* **BRIEF**: The records below are to be restated word for word, with their images omitted.

* **Saved data entries**:
──────────

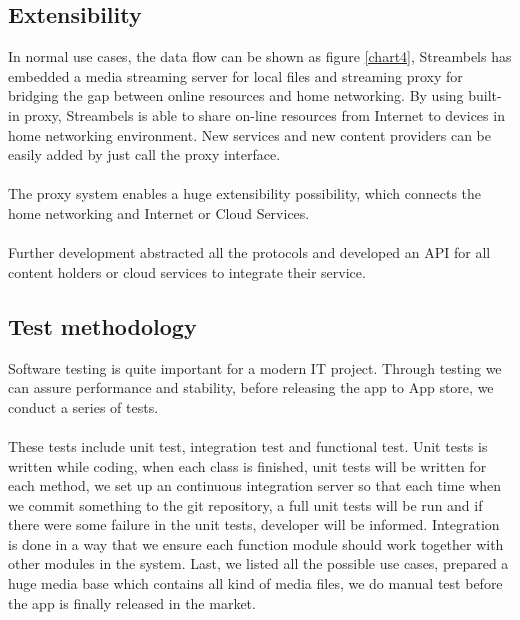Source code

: \subsection{Extensibility}
In normal use cases, the data flow can be shown as figure \ref{chart4},
Streambels has embedded a media streaming server for local files and streaming
proxy for bridging the gap between online resources and home networking. By
using built-in proxy, Streambels is able to share on-line resources from
Internet to devices in home networking environment. New services and new
content providers can be easily added by just call the proxy interface.\\
\\
The proxy system enables a huge extensibility possibility, which connects the
home networking and Internet or Cloud Services.\\
\\
Further development abstracted all the protocols and developed an API for all
content holders or cloud services to integrate their service.

\subsection{Test methodology}
Software testing is quite important for a modern IT project. Through testing we
can assure performance and stability, before releasing the app to App store, we
conduct a series of tests.\\
\\
These tests include unit test, integration test and functional test.
Unit tests is written while coding, when each class is finished, unit tests will
be written for each method, we set up an continuous integration server so that
each time when we commit something to the git repository, a full unit tests will
be run and if there were some failure in the unit tests, developer will be
informed. Integration is done in a way that we ensure each function module
should work together with other modules in the system. Last, we listed all the
possible use cases, prepared a huge media base which contains all kind of media
files, we do manual test before the app is finally released in the market.

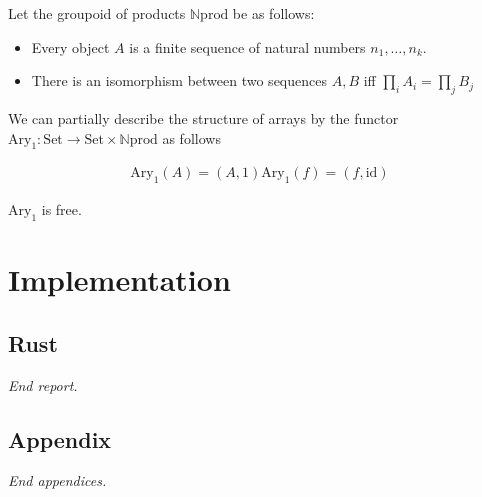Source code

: \documentclass{DIKU-report}
\newcommand\brm[1]{\bm{\mathrm{#1}}}
\newcommand\Nat{\mathbb{N}}
\begin{document}
\begin{definition}
  Let the groupoid of products \(\Nat\brm{prod}\) be as follows:
  \begin{itemize}
    \item Every object \(A\) is a finite sequence of natural numbers \(n_1, \dots, n_k\).
    \item There is an isomorphism between two sequences \(A, B\) iff \(\prod_i A_i = \prod_j B_j\)
  \end{itemize}
\end{definition}

\begin{definition}
  We can partially describe the structure of arrays by the functor
  \(\brm{Ary}_1 : \brm{Set} \to \brm{Set} \times \Nat\brm{prod}\) as follows

  \begin{align*}
    \brm{Ary}_1 (A) = (A, 1)
    \brm{Ary}_1 (f) = (f, \mathrm{id})
  \end{align*}
\end{definition}

\begin{theorem}
  \(\brm{Ary}_1\) is free.
\end{theorem}

\chapter{Implementation}

\section{Rust}

\vfill
\begin{center}\itshape End report.\end{center}
\clearpage

\appendix
\renewcommand\thesection{\Alph{section}}
{}

\section{Appendix}

{}

\vfill
\begin{center}\itshape End appendices.\end{center}
\clearpage

\printbibliography[heading=subbibintoc]
\listoftables
\listoffigures
\printindex
\end{document}

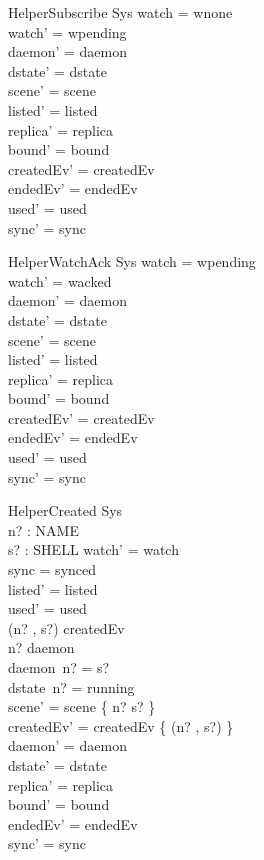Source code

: \documentclass[a4paper,10pt,fleqn]{article}
\begin{document}
\begin{schema}{HelperSubscribe}
  \Delta Sys
\where
  watch = wnone \\
  watch' = wpending \\
  daemon' = daemon \\
  dstate' = dstate \\
  scene' = scene \\
  listed' = listed \\
  replica' = replica \\
  bound' = bound \\
  createdEv' = createdEv \\
  endedEv' = endedEv \\
  used' = used \\
  sync' = sync
\end{schema}

\begin{schema}{HelperWatchAck}
  \Delta Sys
\where
  watch = wpending \\
  watch' = wacked \\
  daemon' = daemon \\
  dstate' = dstate \\
  scene' = scene \\
  listed' = listed \\
  replica' = replica \\
  bound' = bound \\
  createdEv' = createdEv \\
  endedEv' = endedEv \\
  used' = used \\
  sync' = sync
\end{schema}

\begin{schema}{HelperCreated}
  \Delta Sys \\
  n? : NAME \\
  s? : SHELL
\where
  watch' = watch \\
  sync = synced \\
  listed' = listed \\
  used' = used \\
  (n? , s?) \in createdEv \\
  n? \in \dom daemon \\
  daemon~n? = s? \\
  dstate~n? = running \\
  scene' = scene \oplus \{ n? \mapsto s? \} \\
  createdEv' = createdEv \setminus \{ (n? , s?) \} \\
  daemon' = daemon \\
  dstate' = dstate \\
  replica' = replica \\
  bound' = bound \\
  endedEv' = endedEv \\
  sync' = sync
\end{schema}
\end{document}

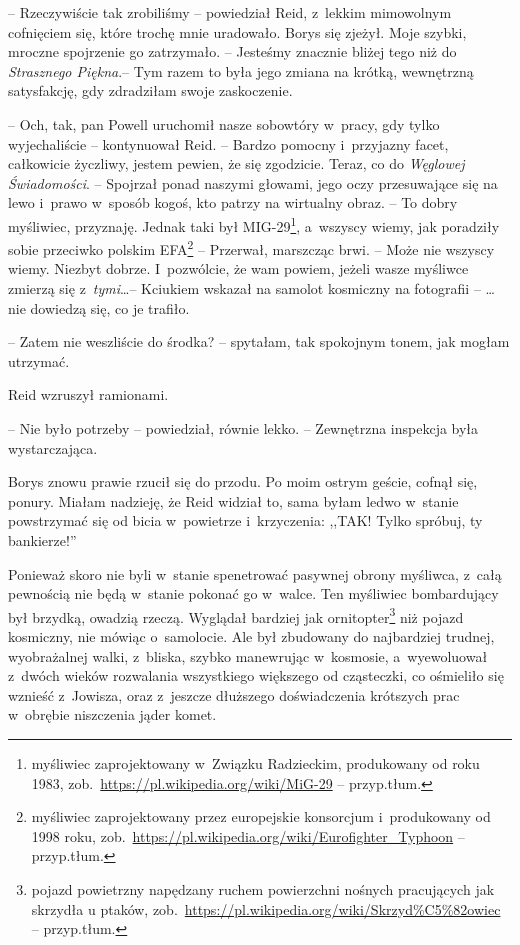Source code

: \documentclass[oneside,polish,11pt,sfheadings]{mwbk}
\begin{document}
-- Rzeczywiście tak zrobiliśmy -- powiedział Reid, z~lekkim mimowolnym
cofnięciem się, które trochę mnie uradowało. Borys się zjeżył. Moje
szybki, mroczne spojrzenie go zatrzymało. -- Jesteśmy znacznie bliżej
tego niż do \textit{Strasznego Piękna}.-- Tym razem to była jego zmiana na
krótką, wewnętrzną satysfakcję, gdy zdradziłam swoje zaskoczenie. 

-- Och, tak, pan Powell uruchomił nasze sobowtóry w~pracy, gdy tylko
wyjechaliście -- kontynuował Reid. -- Bardzo pomocny i~przyjazny facet,
całkowicie życzliwy, jestem pewien, że się zgodzicie. Teraz, co do
\textit{Węglowej Świadomości}. -- Spojrzał ponad naszymi głowami, jego oczy
przesuwające się na lewo i~prawo w~sposób kogoś, kto patrzy na wirtualny
obraz. -- To dobry myśliwiec, przyznaję. Jednak taki był MIG-29\footnote{
myśliwiec zaprojektowany w~Związku Radzieckim, produkowany od roku 1983,
zob.~\url{https://pl.wikipedia.org/wiki/MiG-29} -- przyp.tłum.}, a~wszyscy wiemy, jak poradziły sobie przeciwko polskim
EFA\footnote{ myśliwiec zaprojektowany przez europejskie konsorcjum i~produkowany od 1998 roku,
zob.~\url{https://pl.wikipedia.org/wiki/Eurofighter\_Typhoon}
-- przyp.tłum.} -- Przerwał, marszcząc brwi. -- Może nie wszyscy wiemy.
Niezbyt dobrze. I~pozwólcie, że wam powiem, jeżeli wasze myśliwce
zmierzą się z~\textit{tymi}\ldots  -- Kciukiem wskazał na samolot kosmiczny na
fotografii -- \ldots  nie dowiedzą się, co je trafiło.

-- Zatem nie weszliście do środka? -- spytałam, tak spokojnym tonem, jak
mogłam utrzymać.

Reid wzruszył ramionami. 

-- Nie było potrzeby -- powiedział, równie lekko.
-- Zewnętrzna inspekcja była wystarczająca.

Borys znowu prawie rzucił się do przodu. Po moim ostrym geście, cofnął
się, ponury. Miałam nadzieję, że Reid widział to, sama byłam ledwo w~stanie powstrzymać się od bicia w~powietrze i~krzyczenia: ,,TAK! Tylko
spróbuj, ty bankierze!''

Ponieważ skoro nie byli w~stanie spenetrować pasywnej obrony myśliwca, z~całą pewnością nie będą w~stanie pokonać go w~walce. Ten myśliwiec
bombardujący był brzydką, owadzią rzeczą. Wyglądał bardziej jak
ornitopter\footnote{ pojazd powietrzny napędzany ruchem powierzchni nośnych
pracujących jak skrzydła u ptaków,
zob.~\url{https://pl.wikipedia.org/wiki/Skrzyd\%C5\%82owiec} -- przyp.tłum.} niż pojazd kosmiczny, nie mówiąc o~samolocie. Ale był
zbudowany do najbardziej trudnej, wyobrażalnej walki, z~bliska,
szybko manewrując w~kosmosie, a~wyewoluował z~dwóch wieków rozwalania
wszystkiego większego od cząsteczki, co ośmieliło się wznieść z~Jowisza,
oraz z~jeszcze dłuższego doświadczenia krótszych prac w~obrębie
niszczenia jąder komet.
\end{document}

──────────

* **WORKED SOLUTION**:
Source code

: \subsection{Extensibility}
In normal use cases, the data flow can be shown as figure \ref{chart4},
Streambels has embedded a media streaming server for local files and streaming
proxy for bridging the gap between online resources and home networking. By
using built-in proxy, Streambels is able to share on-line resources from
Internet to devices in home networking environment. New services and new
content providers can be easily added by just call the proxy interface.\\
\\
The proxy system enables a huge extensibility possibility, which connects the
home networking and Internet or Cloud Services.\\
\\
Further development abstracted all the protocols and developed an API for all
content holders or cloud services to integrate their service.

\subsection{Test methodology}
Software testing is quite important for a modern IT project. Through testing we
can assure performance and stability, before releasing the app to App store, we
conduct a series of tests.\\
\\
These tests include unit test, integration test and functional test.
Unit tests is written while coding, when each class is finished, unit tests will
be written for each method, we set up an continuous integration server so that
each time when we commit something to the git repository, a full unit tests will
be run and if there were some failure in the unit tests, developer will be
informed. Integration is done in a way that we ensure each function module
should work together with other modules in the system. Last, we listed all the
possible use cases, prepared a huge media base which contains all kind of media
files, we do manual test before the app is finally released in the market.

Source code

: \documentclass{DIKU-report}
\newcommand\brm[1]{\bm{\mathrm{#1}}}
\newcommand\Nat{\mathbb{N}}
\begin{document}
\begin{definition}
  Let the groupoid of products \(\Nat\brm{prod}\) be as follows:
  \begin{itemize}
    \item Every object \(A\) is a finite sequence of natural numbers \(n_1, \dots, n_k\).
    \item There is an isomorphism between two sequences \(A, B\) iff \(\prod_i A_i = \prod_j B_j\)
  \end{itemize}
\end{definition}

\begin{definition}
  We can partially describe the structure of arrays by the functor
  \(\brm{Ary}_1 : \brm{Set} \to \brm{Set} \times \Nat\brm{prod}\) as follows

  \begin{align*}
    \brm{Ary}_1 (A) = (A, 1)
    \brm{Ary}_1 (f) = (f, \mathrm{id})
  \end{align*}
\end{definition}

\begin{theorem}
  \(\brm{Ary}_1\) is free.
\end{theorem}

\chapter{Implementation}

\section{Rust}

\vfill
\begin{center}\itshape End report.\end{center}
\clearpage

\appendix
\renewcommand\thesection{\Alph{section}}
{}

\section{Appendix}

{}

\vfill
\begin{center}\itshape End appendices.\end{center}
\clearpage

\printbibliography[heading=subbibintoc]
\listoftables
\listoffigures
\printindex
\end{document}

Source code

: \documentclass[a4paper,10pt,fleqn]{article}
\begin{document}
\begin{schema}{HelperSubscribe}
  \Delta Sys
\where
  watch = wnone \\
  watch' = wpending \\
  daemon' = daemon \\
  dstate' = dstate \\
  scene' = scene \\
  listed' = listed \\
  replica' = replica \\
  bound' = bound \\
  createdEv' = createdEv \\
  endedEv' = endedEv \\
  used' = used \\
  sync' = sync
\end{schema}

\begin{schema}{HelperWatchAck}
  \Delta Sys
\where
  watch = wpending \\
  watch' = wacked \\
  daemon' = daemon \\
  dstate' = dstate \\
  scene' = scene \\
  listed' = listed \\
  replica' = replica \\
  bound' = bound \\
  createdEv' = createdEv \\
  endedEv' = endedEv \\
  used' = used \\
  sync' = sync
\end{schema}

\begin{schema}{HelperCreated}
  \Delta Sys \\
  n? : NAME \\
  s? : SHELL
\where
  watch' = watch \\
  sync = synced \\
  listed' = listed \\
  used' = used \\
  (n? , s?) \in createdEv \\
  n? \in \dom daemon \\
  daemon~n? = s? \\
  dstate~n? = running \\
  scene' = scene \oplus \{ n? \mapsto s? \} \\
  createdEv' = createdEv \setminus \{ (n? , s?) \} \\
  daemon' = daemon \\
  dstate' = dstate \\
  replica' = replica \\
  bound' = bound \\
  endedEv' = endedEv \\
  sync' = sync
\end{schema}
\end{document}

Source code

: \documentclass[oneside,polish,11pt,sfheadings]{mwbk}
\begin{document}
-- Rzeczywiście tak zrobiliśmy -- powiedział Reid, z~lekkim mimowolnym
cofnięciem się, które trochę mnie uradowało. Borys się zjeżył. Moje
szybki, mroczne spojrzenie go zatrzymało. -- Jesteśmy znacznie bliżej
tego niż do \textit{Strasznego Piękna}.-- Tym razem to była jego zmiana na
krótką, wewnętrzną satysfakcję, gdy zdradziłam swoje zaskoczenie. 

-- Och, tak, pan Powell uruchomił nasze sobowtóry w~pracy, gdy tylko
wyjechaliście -- kontynuował Reid. -- Bardzo pomocny i~przyjazny facet,
całkowicie życzliwy, jestem pewien, że się zgodzicie. Teraz, co do
\textit{Węglowej Świadomości}. -- Spojrzał ponad naszymi głowami, jego oczy
przesuwające się na lewo i~prawo w~sposób kogoś, kto patrzy na wirtualny
obraz. -- To dobry myśliwiec, przyznaję. Jednak taki był MIG-29\footnote{
myśliwiec zaprojektowany w~Związku Radzieckim, produkowany od roku 1983,
zob.~\url{https://pl.wikipedia.org/wiki/MiG-29} -- przyp.tłum.}, a~wszyscy wiemy, jak poradziły sobie przeciwko polskim
EFA\footnote{ myśliwiec zaprojektowany przez europejskie konsorcjum i~produkowany od 1998 roku,
zob.~\url{https://pl.wikipedia.org/wiki/Eurofighter\_Typhoon}
-- przyp.tłum.} -- Przerwał, marszcząc brwi. -- Może nie wszyscy wiemy.
Niezbyt dobrze. I~pozwólcie, że wam powiem, jeżeli wasze myśliwce
zmierzą się z~\textit{tymi}\ldots  -- Kciukiem wskazał na samolot kosmiczny na
fotografii -- \ldots  nie dowiedzą się, co je trafiło.

-- Zatem nie weszliście do środka? -- spytałam, tak spokojnym tonem, jak
mogłam utrzymać.

Reid wzruszył ramionami. 

-- Nie było potrzeby -- powiedział, równie lekko.
-- Zewnętrzna inspekcja była wystarczająca.

Borys znowu prawie rzucił się do przodu. Po moim ostrym geście, cofnął
się, ponury. Miałam nadzieję, że Reid widział to, sama byłam ledwo w~stanie powstrzymać się od bicia w~powietrze i~krzyczenia: ,,TAK! Tylko
spróbuj, ty bankierze!''

Ponieważ skoro nie byli w~stanie spenetrować pasywnej obrony myśliwca, z~całą pewnością nie będą w~stanie pokonać go w~walce. Ten myśliwiec
bombardujący był brzydką, owadzią rzeczą. Wyglądał bardziej jak
ornitopter\footnote{ pojazd powietrzny napędzany ruchem powierzchni nośnych
pracujących jak skrzydła u ptaków,
zob.~\url{https://pl.wikipedia.org/wiki/Skrzyd\%C5\%82owiec} -- przyp.tłum.} niż pojazd kosmiczny, nie mówiąc o~samolocie. Ale był
zbudowany do najbardziej trudnej, wyobrażalnej walki, z~bliska,
szybko manewrując w~kosmosie, a~wyewoluował z~dwóch wieków rozwalania
wszystkiego większego od cząsteczki, co ośmieliło się wznieść z~Jowisza,
oraz z~jeszcze dłuższego doświadczenia krótszych prac w~obrębie
niszczenia jąder komet.
\end{document}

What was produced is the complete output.